Pour beaucoup de spectateurs, mercredi 16 novembre devant Le Bataclan, la réouverture, la vraie, c'était lui. Quatre jours après le concert de Sting, le premier depuis les attentats du 13 novembre 2015 qui ont fait 90 victimes dans la salle, Peter Doherty se produisait dans un lieu qui lui est cher. Deux concerts qui affichaient complets depuis des semaines et, pour les fans, une attente qui s'est concrétisée par un show "à la Doherty".
Que faut-il comprendre ? Que c'était bordélique, irrévérencieux, tantôt rock'n'roll tantôt punk, je-m'en-foutiste au possible, et tout à la fois chaleureux et méchamment jubilatoire. On aime ou on n'aime pas, mais Pete Doherty ne laisse guère insensible. Le bad boy du rock anglais, cette vieille gueule d'ange qui ne fait rien comme les autres et en fait son credo, était, il faut bien l'avouer, l'ouverture idéale pour cette salle parisienne qui fut le théâtre de belles heures du rock, français comme international.
N'en déplaise à Sting, dont la philanthropie, la sagesse et la force tranquille contrastaient avec l'énergie titubante d'un Pete Doherty déchaîné. 21h, une jeune femme entre sur scène pour demander une minute de silence en mémoire des victimes... Minute qui durera montre en main 10 secondes. Le ton est donné, la page est tournée, et que vive le rock ! C'est sur La Marseillaise, reprise en choeur par un public fier, que Peter Doherty débarque sur scène, costume bleu foncé sur un débardeur blanc.

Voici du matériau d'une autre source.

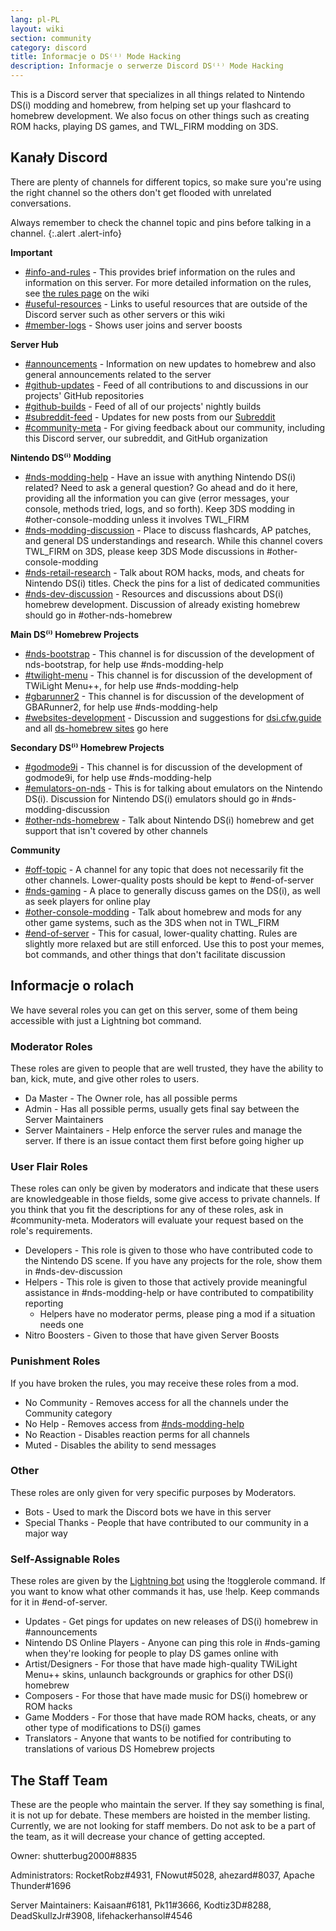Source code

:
 ```yaml
---
lang: pl-PL
layout: wiki
section: community
category: discord
title: Informacje o DS⁽ⁱ⁾ Mode Hacking
description: Informacje o serwerze Discord DS⁽ⁱ⁾ Mode Hacking
---
```


This is a Discord server that specializes in all things related to Nintendo DS(i) modding and homebrew, from helping set up your flashcard to homebrew development. We also focus on other things such as creating ROM hacks, playing DS games, and TWL_FIRM modding on 3DS.

## Kanały Discord
There are plenty of channels for different topics, so make sure you're using the right channel so the others don't get flooded with unrelated conversations.

Always remember to check the channel topic and pins before talking in a channel.
{:.alert .alert-info}

**Important**
- [#info-and-rules][info-and-rules] - This provides brief information on the rules and information on this server. For more detailed information on the rules, see [the rules page](https://wiki.ds-homebrew.com/community/discord-rules) on the wiki
- [#useful-resources][useful-resources] - Links to useful resources that are outside of the Discord server such as other servers or this wiki
- [#member-logs][member-logs] - Shows user joins and server boosts

**Server Hub**
- [#announcements][announcements] - Information on new updates to homebrew and also general announcements related to the server
- [#github-updates][github-updates] - Feed of all contributions to and discussions in our projects' GitHub repositories
- [#github-builds][github-builds] - Feed of all of our projects' nightly builds
- [#subreddit-feed][subreddit-feed] - Updates for new posts from our [Subreddit](https://reddit.com/r/NDSBrew)
- [#community-meta][community-meta] - For giving feedback about our community, including this Discord server, our subreddit, and GitHub organization

**Nintendo DS⁽ⁱ⁾ Modding**
- [#nds-modding-help][nds-modding-help] - Have an issue with anything Nintendo DS(i) related? Need to ask a general question? Go ahead and do it here, providing all the information you can give (error messages, your console, methods tried, logs, and so forth). Keep 3DS modding in #other-console-modding unless it involves TWL_FIRM
- [#nds-modding-discussion][nds-modding-discussion] - Place to discuss flashcards, AP patches, and general DS understandings and research. While this channel covers TWL_FIRM on 3DS, please keep 3DS Mode discussions in #other-console-modding
- [#nds-retail-research][nds-retail-research] - Talk about ROM hacks, mods, and cheats for Nintendo DS(i) titles. Check the pins for a list of dedicated communities
- [#nds-dev-discussion][nds-dev-discussion] - Resources and discussions about DS(i) homebrew development. Discussion of already existing homebrew should go in #other-nds-homebrew

**Main DS⁽ⁱ⁾ Homebrew Projects**
- [#nds-bootstrap][nds-bootstrap] - This channel is for discussion of the development of nds-bootstrap, for help use #nds-modding-help
- [#twilight-menu][twilight-menu] - This channel is for discussion of the development of TWiLight Menu++, for help use #nds-modding-help
- [#gbarunner2][gbarunner2] - This channel is for discussion of the development of GBARunner2, for help use #nds-modding-help
- [#websites-development][websites-development] - Discussion and suggestions for [dsi.cfw.guide](https://dsi.cfw.guide/) and all [ds-homebrew sites](https://ds-homebrew.com/) go here

**Secondary DS⁽ⁱ⁾ Homebrew Projects**
- [#godmode9i][godmode9i] - This channel is for discussion of the development of godmode9i, for help use #nds-modding-help
- [#emulators-on-nds][emulators-on-nds] - This is for talking about emulators on the Nintendo DS(i). Discussion for Nintendo DS(i) emulators should go in #nds-modding-discussion
- [#other-nds-homebrew][other-nds-homebrew] - Talk about Nintendo DS(i) homebrew and get support that isn't covered by other channels

**Community**
- [#off-topic][off-topic] - A channel for any topic that does not necessarily fit the other channels. Lower-quality posts should be kept to #end-of-server
- [#nds-gaming][nds-gaming] - A place to generally discuss games on the DS(i), as well as seek players for online play
- [#other-console-modding][other-console-modding] - Talk about homebrew and mods for any other game systems, such as the 3DS when not in TWL_FIRM
- [#end-of-server][end-of-server] - This for casual, lower-quality chatting. Rules are slightly more relaxed but are still enforced. Use this to post your memes, bot commands, and other things that don't facilitate discussion

## Informacje o rolach
We have several roles you can get on this server, some of them being accessible with just a Lightning bot command.

### Moderator Roles
These roles are given to people that are well trusted, they have the ability to ban, kick, mute, and give other roles to users.

- Da Master - The Owner role, has all possible perms
- Admin - Has all possible perms, usually gets final say between the Server Maintainers
- Server Maintainers - Help enforce the server rules and manage the server. If there is an issue contact them first before going higher up

### User Flair Roles
These roles can only be given by moderators and indicate that these users are knowledgeable in those fields, some give access to private channels. If you think that you fit the descriptions for any of these roles, ask in #community-meta. Moderators will evaluate your request based on the role's requirements.

- Developers - This role is given to those who have contributed code to the Nintendo DS scene. If you have any projects for the role, show them in #nds-dev-discussion
- Helpers - This role is given to those that actively provide meaningful assistance in #nds-modding-help or have contributed to compatibility reporting
   - Helpers have no moderator perms, please ping a mod if a situation needs one
- Nitro Boosters - Given to those that have given Server Boosts

### Punishment Roles
If you have broken the rules, you may receive these roles from a mod.

- No Community - Removes access for all the channels under the Community category
- No Help - Removes access from [#nds-modding-help][nds-modding-help]
- No Reaction - Disables reaction perms for all channels
- Muted - Disables the ability to send messages

### Other
These roles are only given for very specific purposes by Moderators.

- Bots - Used to mark the Discord bots we have in this server
- Special Thanks - People that have contributed to our community in a major way

### Self-Assignable Roles
These roles are given by the [Lightning bot](https://lightning-bot.gitlab.io/) using the !togglerole command. If you want to know what other commands it has, use !help. Keep commands for it in #end-of-server.

- Updates - Get pings for updates on new releases of DS(i) homebrew in #announcements
- Nintendo DS Online Players - Anyone can ping this role in #nds-gaming when they're looking for people to play DS games online with
- Artist/Designers - For those that have made high-quality TWiLight Menu++ skins, unlaunch backgrounds or graphics for other DS(i) homebrew
- Composers - For those that have made music for DS(i) homebrew or ROM hacks
- Game Modders - For those that have made ROM hacks, cheats, or any other type of modifications to DS(i) games
- Translators - Anyone that wants to be notified for contributing to translations of various DS Homebrew projects

## The Staff Team
These are the people who maintain the server. If they say something is final, it is not up for debate. These members are hoisted in the member listing. Currently, we are not looking for staff members. Do not ask to be a part of the team, as it will decrease your chance of getting accepted.

Owner: shutterbug2000#8835

Administrators: RocketRobz#4931, FNowut#5028, ahezard#8037, Apache Thunder#1696

Server Maintainers: Kaisaan#6181, Pk11#3666, Kodtiz3D#8288, DeadSkullzJr#3908, lifehackerhansol#4546

<!-- Discord channel links -->
[info-and-rules]: https://discord.com/channels/283769550611152897/626620520330428436
[useful-resources]: https://discord.com/channels/283769550611152897/638041441079263283
[member-logs]: https://discord.com/channels/283769550611152897/677714673663082529

[announcements]: https://discord.com/channels/283769550611152897/283771381735489537
[github-updates]: https://discord.com/channels/283769550611152897/450065134191116290
[github-builds]: https://discord.com/channels/283769550611152897/540764336134815766
[subreddit-feed]: https://discord.com/channels/283769550611152897/869830055377928243
[community-meta]: https://discord.com/channels/283769550611152897/715651368391671919

[nds-modding-help]: https://discord.com/channels/283769550611152897/332961165829210117
[nds-modding-discussion]: https://discord.com/channels/283769550611152897/547986366357700620
[nds-retail-research]: https://discord.com/channels/283769550611152897/356988919738400768
[nds-dev-discussion]: https://discord.com/channels/283769550611152897/835273459339624499

[nds-bootstrap]: https://discord.com/channels/283769550611152897/283769550611152897
[twilight-menu]: https://discord.com/channels/283769550611152897/489307733074640926
[gbarunner2]: https://discord.com/channels/283769550611152897/620310871800807466
[websites-development]: https://discord.com/channels/283769550611152897/744649302567157800

[godmode9i]: https://discord.com/channels/283769550611152897/497960894660083732
[emulators-on-nds]: https://discord.com/channels/283769550611152897/702400281966673951
[other-nds-homebrew]: https://discord.com/channels/283769550611152897/536968881500061712

[off-topic]: https://discord.com/channels/283769550611152897/286686210225864725
[nds-gaming]: https://discord.com/channels/283769550611152897/668680785154408448
[other-console-modding]: https://discord.com/channels/283769550611152897/653706029736919051
[end-of-server]: https://discord.com/channels/283769550611152897/283770736215195648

Chapeau sur la tête, le sourire malicieux d'un gamin sur le le visage duquel on peut déjà lire qu'il va faire un sale coup, Doherty débute son concert par le touchant I Don't Love Anyone (Buy You're Not Just Anyone) avant d'embrayer sur Last of the English Roses, dont les paroles sont entonnées par le public.
Fidèle à sa nonchalance, à ses coups de mou comme à ses coups de sang, Pete Doherty est alors parti pour faire de ces 90 minutes un moment à part, baigné d'un esprit rock qui fait définitivement revivre le Bataclan. Très vite, l'odeur de la peinture fraîche laisse place à celle de la sueur mêlée à la bière reversée sur le plancher qui n'attendait que de ressentir cette ferveur depuis qu'il y a un an, 90 personnes se sont écroulées sous les balles de trois terroristes.
Il sera question de Daesh pendant le show rock'n'roll de Doherty. L'artiste, visiblement ému, s'adressera aux terroristes sans que l'on puisse vraiment en tirer une phrase cohérente. Si ce n'est ce "Fuck Forever Terrorism" écrit sur un drapeau bleu-blanc-rouge, référence au fameux Fuck Forever des Babyshambles (l'ancien groupe de Doherty) qui clôturera son concert de manière jubilatoire.
Entre-temps, Pete Doherty aura convié sur scène et à plusieurs reprises son pote Carl Barât, avec qui il avait monté The Libertines, l'un des groupes les plus marquants du rock britannique de ces dernières décennies. Le Bataclan est en délire, notamment lorsque le duo, plus complice que jamais, entame Up the Bracket, célèbre titre des Libs. Il aura également bien maltraité son matériel, presque autant que la langue française, il aura repris Oasis, embrassé son guitariste Jack Jones (sur le torse duquel était inscrit le nom de Nick Alexander, vendeur de merchandising mort au Bataclan) sur une scène où le mot bordel était de rigueur. Un joyeux bordel qui fait du bien.